NEW YORK — A widely watched court case about fair use, based on artist Shepard Fairey's claim that he had the right to use a news photo to create his Barack Obama "Hope" poster, now appears to have nearly collapsed.
His attorneys -- led by Anthony Falzone, executive director of the Fair Use Project at Stanford University -- said that they would withdraw from the case and that the artist had misled them by fabricating information and destroying other material.
Fairey, 39, a Los Angeles-based street artist with a long, often proud history of breaking rules, admitted that he didn't use the Associated Press photo of Obama seated next to actor George Clooney he originally said his work was based on -- which he contended would have been covered under "fair use," the legal claim that allows exceptions to using copyrighted work without having to pay for it.

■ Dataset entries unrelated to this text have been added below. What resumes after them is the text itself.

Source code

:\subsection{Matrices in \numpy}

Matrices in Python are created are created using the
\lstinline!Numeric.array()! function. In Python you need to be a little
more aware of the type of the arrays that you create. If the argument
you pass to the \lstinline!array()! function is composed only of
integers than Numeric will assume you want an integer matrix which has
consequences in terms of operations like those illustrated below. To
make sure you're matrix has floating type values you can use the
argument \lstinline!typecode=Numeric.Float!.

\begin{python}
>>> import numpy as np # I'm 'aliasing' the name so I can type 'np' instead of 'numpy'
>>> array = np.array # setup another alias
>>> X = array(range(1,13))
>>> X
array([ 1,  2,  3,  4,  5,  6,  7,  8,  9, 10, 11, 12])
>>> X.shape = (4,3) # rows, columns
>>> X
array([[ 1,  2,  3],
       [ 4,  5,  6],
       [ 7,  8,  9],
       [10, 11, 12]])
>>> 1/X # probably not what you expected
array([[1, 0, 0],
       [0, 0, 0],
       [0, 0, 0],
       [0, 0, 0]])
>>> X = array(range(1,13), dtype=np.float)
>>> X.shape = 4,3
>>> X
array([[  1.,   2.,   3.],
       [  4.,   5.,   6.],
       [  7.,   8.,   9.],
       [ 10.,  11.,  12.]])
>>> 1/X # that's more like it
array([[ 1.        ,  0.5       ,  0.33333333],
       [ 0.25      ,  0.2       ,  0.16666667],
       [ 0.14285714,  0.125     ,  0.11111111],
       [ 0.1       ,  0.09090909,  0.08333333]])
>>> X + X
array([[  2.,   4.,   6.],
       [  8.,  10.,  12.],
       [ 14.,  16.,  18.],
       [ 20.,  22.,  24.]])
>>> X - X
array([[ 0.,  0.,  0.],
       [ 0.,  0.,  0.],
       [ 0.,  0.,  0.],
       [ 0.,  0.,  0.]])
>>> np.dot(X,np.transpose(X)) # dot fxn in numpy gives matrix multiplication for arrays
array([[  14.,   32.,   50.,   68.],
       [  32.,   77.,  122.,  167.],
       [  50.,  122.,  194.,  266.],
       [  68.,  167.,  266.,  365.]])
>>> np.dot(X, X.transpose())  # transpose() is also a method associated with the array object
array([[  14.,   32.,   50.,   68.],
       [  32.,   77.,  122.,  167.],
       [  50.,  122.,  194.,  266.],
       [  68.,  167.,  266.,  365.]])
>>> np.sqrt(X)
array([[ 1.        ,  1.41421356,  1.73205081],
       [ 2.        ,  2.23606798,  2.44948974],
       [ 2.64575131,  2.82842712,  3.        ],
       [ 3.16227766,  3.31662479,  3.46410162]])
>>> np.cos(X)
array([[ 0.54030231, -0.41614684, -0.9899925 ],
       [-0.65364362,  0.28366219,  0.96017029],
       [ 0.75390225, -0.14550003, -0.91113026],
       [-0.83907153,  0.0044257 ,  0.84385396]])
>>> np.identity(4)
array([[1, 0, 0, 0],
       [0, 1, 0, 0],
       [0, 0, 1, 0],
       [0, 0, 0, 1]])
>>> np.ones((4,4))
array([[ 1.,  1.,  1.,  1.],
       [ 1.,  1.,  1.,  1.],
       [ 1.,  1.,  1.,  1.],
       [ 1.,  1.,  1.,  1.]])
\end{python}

Instead he used a picture the AP has maintained was his source -- a solo photo of the future president that is seemingly closer to Fairey's red, white and blue image of Obama, with the caption "HOPE."

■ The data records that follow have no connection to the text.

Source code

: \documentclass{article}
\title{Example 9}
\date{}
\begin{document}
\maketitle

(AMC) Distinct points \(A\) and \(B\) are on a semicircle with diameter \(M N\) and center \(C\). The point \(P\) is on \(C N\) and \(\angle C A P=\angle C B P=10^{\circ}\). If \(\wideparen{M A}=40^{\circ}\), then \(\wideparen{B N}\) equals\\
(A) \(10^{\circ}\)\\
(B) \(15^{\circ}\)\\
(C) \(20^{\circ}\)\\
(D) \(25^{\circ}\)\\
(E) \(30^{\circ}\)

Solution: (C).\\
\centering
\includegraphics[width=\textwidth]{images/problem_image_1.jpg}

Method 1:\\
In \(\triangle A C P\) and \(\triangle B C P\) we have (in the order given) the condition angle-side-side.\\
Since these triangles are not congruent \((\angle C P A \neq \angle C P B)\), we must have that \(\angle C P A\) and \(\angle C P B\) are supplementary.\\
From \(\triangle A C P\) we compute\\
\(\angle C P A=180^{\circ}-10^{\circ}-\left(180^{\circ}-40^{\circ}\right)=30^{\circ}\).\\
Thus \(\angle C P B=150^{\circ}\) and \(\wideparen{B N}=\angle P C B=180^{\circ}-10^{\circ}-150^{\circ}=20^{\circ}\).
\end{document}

Fairey said he first made an error, then tried to cover it up by submitting false images and deleting others.
The distinction over which photo he used is crucial because fair use can sometimes be determined by how much a new work altered the original.
Fairey sued the not-for-profit news cooperative in February, after it said that it owned the copyright and demanded credit and compensation. He said he didn't violate the copyright because he dramatically changed the image.

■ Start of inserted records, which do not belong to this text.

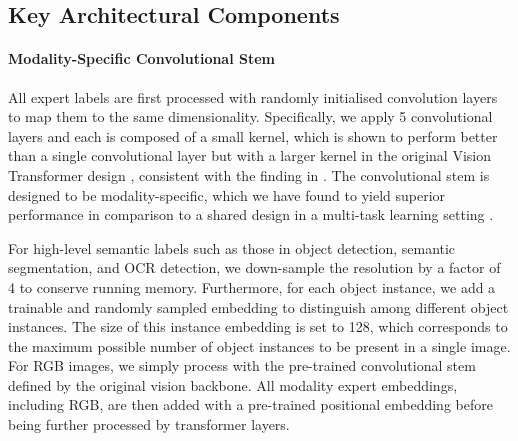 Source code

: \documentclass[11pt]{article}
\begin{document}
{\subsection{Key Architectural Components}
\label{sec:arch}

\paragraph{Modality-Specific Convolutional Stem}  All expert labels are first processed with randomly initialised convolution layers to map them to the same dimensionality. Specifically, we apply 5 convolutional layers and each is composed of a small  kernel, which is shown to perform better than a single convolutional layer but with a larger kernel in the original Vision Transformer design \cite{dosovitskiy2020vit}, consistent with the finding in \cite{xiao2021early}. The convolutional stem is designed to be modality-specific, which we have found to yield superior performance in comparison to a shared design in a multi-task learning setting \cite{shikun2019mtan,misra2016cross_stitch}. 

For high-level semantic labels such as those in object detection, semantic segmentation, and OCR detection, we down-sample the resolution by a factor of 4 to conserve running memory. Furthermore, for each object instance, we add a trainable and randomly sampled embedding to distinguish among different object instances. The size of this instance embedding is set to 128, which corresponds to the maximum possible number of object instances to be present in a single image. For RGB images, we simply process with the pre-trained convolutional stem defined by the original vision backbone. All modality expert embeddings, including RGB, are then added with a pre-trained positional embedding before being further processed by transformer layers.


}
\end{document}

The AP countersued in March, saying uncredited, uncompensated use of an AP photo violated copyright laws and threatened journalism.
"Shepard Fairey has now been forced to admit that he sued the AP under false pretenses by lying about which AP photograph he used," said Srinandan R. Kasi, AP vice president and general counsel. "Mr. Fairey has also now admitted to the AP that he fabricated and attempted to destroy other evidence in an effort to bolster his fair-use case and cover up his previous lies and omissions."
Kasi said Fairey's admission struck "at the heart" of the artist's defense that he was protected by fair use. Kasi added that the AP would continue to pursue its countersuit alleging that Fairey willfully infringed the AP's copyright.
It was not immediately clear from the statements issued and from Fairey's lawyers' motion to amend whether Fairey would continue with his case, but a person close to Fairey said that the artist would. The person was not authorized to discuss the case and spoke on condition of anonymity.
Falzone said in a statement that the legal team's decision to withdraw had nothing to do with the "underlying merits" of Fairey's case.
"We believe as strongly as ever in the fair-use and free- expression issues at the center of this case, and believe Shepard will prevail on those issues," Falzone said.
Laurence Pulgram, an intellectual property lawyer who represented the online music-sharing service Napster in a copyright fight with the band Metallica, said Saturday that Fairey's case was in trouble.
"This was a brain-dead move by Mr. Fairey, and it could be the turning point. His lawyers will still be able to argue that he made a 'fair use' under copyright law, but it's a whole lot less likely that the court or jury will think that what he did was actually 'fair' if he has lied and tried to mislead the entire world about what use he made," Pulgram said.
Fairey said in a statement Friday that he was wrong about which photo he used and that he tried to hide his error.
"In an attempt to conceal my mistake, I submitted false images and deleted other images," Fairey said. "I sincerely apologize for my lapse in judgment, and I take full responsibility for my actions, which were mine alone."
He said he was taking steps to correct the information and regretted that he hadn't come forward sooner.
Although he said he was "very sorry to have hurt and disappointed colleagues, friends, and family," Fairey said that the real issue was "the right to fair use" so artists can create freely.